VALÈNCIA. Unas semanas atrás le pedían al comisionado del Corredor Mediterráneo, Josep Vicent Boira, una definición sobre «a qué juega València»; cuál es su modelo. La pregunta era del podcast de la editorial de ensayos Arpa (con sede en Barcelona), y Boira hacía un intento de síntesis a partir del turismo. Del viaje desde aquella definición que a finales de los sesenta el autor inglés Kenneth Tynan hizo de la ciudad, señalándola como Capital Mundial del Antiturismo, hasta convertirse en un destino boyante. «En València se posa una fealdad ruidosa (...). Algunas personas se van de vacaciones para conocer a extraños, otros van para encontrarse a sí mismos. Para este último grupo, València, capital mundial del antiturismo, es el escondite que buscan», escribió Tynan.

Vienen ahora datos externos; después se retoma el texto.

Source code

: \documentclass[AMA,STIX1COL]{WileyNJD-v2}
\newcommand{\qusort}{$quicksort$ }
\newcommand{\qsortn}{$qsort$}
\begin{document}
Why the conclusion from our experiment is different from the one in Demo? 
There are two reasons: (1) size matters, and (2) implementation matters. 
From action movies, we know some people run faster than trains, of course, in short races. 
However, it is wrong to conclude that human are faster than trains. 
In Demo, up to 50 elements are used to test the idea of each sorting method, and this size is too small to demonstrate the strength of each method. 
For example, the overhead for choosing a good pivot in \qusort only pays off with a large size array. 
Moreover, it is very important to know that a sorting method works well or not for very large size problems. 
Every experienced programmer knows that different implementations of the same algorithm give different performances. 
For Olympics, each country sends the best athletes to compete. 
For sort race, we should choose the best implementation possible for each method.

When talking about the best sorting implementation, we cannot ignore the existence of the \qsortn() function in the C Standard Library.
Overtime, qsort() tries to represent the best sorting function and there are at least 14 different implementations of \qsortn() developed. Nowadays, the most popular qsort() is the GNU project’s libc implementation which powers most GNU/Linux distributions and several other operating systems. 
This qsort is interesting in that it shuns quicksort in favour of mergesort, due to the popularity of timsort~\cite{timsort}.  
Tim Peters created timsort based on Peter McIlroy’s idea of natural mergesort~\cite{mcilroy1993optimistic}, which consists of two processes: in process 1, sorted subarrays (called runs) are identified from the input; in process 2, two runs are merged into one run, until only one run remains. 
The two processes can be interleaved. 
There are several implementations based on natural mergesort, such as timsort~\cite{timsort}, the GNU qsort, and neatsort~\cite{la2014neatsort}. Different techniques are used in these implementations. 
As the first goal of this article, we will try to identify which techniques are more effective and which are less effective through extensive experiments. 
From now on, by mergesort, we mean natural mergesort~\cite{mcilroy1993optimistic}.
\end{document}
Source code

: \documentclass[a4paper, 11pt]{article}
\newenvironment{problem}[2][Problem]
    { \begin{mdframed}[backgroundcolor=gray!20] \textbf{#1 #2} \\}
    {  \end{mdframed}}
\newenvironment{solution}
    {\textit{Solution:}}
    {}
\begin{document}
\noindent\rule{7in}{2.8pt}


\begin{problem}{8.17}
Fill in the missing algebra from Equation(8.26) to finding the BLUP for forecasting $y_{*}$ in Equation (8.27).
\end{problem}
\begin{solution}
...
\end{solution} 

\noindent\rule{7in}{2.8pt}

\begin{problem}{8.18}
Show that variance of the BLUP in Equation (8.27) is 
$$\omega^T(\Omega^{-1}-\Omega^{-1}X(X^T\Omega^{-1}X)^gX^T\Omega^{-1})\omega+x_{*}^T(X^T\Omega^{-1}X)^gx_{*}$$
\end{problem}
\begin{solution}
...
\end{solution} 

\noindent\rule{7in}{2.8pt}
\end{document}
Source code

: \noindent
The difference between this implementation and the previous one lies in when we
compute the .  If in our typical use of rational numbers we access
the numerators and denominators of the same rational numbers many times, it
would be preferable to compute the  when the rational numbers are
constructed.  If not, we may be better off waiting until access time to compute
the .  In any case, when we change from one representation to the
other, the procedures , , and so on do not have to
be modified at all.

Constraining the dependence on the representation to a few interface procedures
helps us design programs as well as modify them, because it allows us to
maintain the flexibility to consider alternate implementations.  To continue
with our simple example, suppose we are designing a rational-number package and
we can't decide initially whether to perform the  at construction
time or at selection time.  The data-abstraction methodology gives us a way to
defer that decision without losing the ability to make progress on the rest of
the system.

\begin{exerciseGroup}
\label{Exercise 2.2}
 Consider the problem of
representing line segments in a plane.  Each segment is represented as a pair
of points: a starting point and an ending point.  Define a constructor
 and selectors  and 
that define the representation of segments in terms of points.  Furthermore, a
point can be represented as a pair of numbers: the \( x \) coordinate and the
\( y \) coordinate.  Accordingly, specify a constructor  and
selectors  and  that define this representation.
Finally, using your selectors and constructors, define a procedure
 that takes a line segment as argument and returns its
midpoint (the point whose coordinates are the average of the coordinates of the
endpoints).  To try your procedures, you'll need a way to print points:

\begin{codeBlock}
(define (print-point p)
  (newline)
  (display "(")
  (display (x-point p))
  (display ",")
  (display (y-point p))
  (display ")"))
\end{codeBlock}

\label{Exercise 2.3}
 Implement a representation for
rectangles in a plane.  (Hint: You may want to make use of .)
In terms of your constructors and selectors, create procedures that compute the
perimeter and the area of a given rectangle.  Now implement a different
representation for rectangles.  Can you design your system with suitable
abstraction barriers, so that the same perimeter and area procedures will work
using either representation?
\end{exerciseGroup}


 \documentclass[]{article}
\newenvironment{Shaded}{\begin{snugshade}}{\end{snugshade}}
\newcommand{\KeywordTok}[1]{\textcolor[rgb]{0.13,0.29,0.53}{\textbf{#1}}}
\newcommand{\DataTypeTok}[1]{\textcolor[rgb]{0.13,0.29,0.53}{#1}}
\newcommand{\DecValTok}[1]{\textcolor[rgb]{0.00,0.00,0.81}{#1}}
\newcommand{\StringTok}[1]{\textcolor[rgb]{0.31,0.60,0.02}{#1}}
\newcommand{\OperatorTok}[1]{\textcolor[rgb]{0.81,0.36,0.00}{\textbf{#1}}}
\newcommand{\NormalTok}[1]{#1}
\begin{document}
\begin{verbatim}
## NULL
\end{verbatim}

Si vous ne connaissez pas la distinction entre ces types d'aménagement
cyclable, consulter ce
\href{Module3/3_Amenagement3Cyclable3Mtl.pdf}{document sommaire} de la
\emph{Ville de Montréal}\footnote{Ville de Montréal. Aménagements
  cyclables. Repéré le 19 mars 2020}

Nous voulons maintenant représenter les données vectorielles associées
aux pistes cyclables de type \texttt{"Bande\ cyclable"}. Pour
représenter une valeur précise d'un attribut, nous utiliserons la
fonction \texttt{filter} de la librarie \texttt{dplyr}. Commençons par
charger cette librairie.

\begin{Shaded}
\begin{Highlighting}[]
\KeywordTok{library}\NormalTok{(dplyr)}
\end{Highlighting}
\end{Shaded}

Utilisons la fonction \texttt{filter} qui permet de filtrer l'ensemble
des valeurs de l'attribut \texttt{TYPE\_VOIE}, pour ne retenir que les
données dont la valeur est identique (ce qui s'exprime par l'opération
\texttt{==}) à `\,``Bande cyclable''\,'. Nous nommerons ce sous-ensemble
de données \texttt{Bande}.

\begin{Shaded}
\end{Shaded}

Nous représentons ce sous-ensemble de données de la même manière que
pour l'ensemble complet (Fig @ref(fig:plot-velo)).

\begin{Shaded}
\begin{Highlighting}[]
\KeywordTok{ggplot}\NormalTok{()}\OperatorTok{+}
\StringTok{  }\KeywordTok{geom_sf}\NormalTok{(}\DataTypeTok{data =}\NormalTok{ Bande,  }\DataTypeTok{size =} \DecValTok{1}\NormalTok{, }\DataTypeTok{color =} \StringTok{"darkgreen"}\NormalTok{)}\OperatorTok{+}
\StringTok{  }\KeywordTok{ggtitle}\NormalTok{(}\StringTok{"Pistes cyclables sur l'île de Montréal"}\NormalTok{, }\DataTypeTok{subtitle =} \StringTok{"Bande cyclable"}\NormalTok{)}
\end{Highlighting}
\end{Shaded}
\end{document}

Cómo se ha pasado de aquello a esto (cerca de 5,6 millones de pernoctaciones en 2023, más de nueve millones de pasajeros en el aeropuerto de Manises) puede explicarse desde dentro o desde fuera. En términos de mercado, València se reformuló a partir de la búsqueda de reconocimiento exterior, y lo obtuvo. Su modelo ha sido un éxito. Por tanto, hay una carga de méritos propios y de habilidad para entender el porvenir de ciudades en su mismo rango jerárquico. Pero habría que matizar la soberanía de las ciudades para definir su propia oferta: especialmente sucedió por una corriente global que cambió las cosas a un ritmo como pocas veces habían cambiado. València estaba en el lugar adecuado, en el momento preciso.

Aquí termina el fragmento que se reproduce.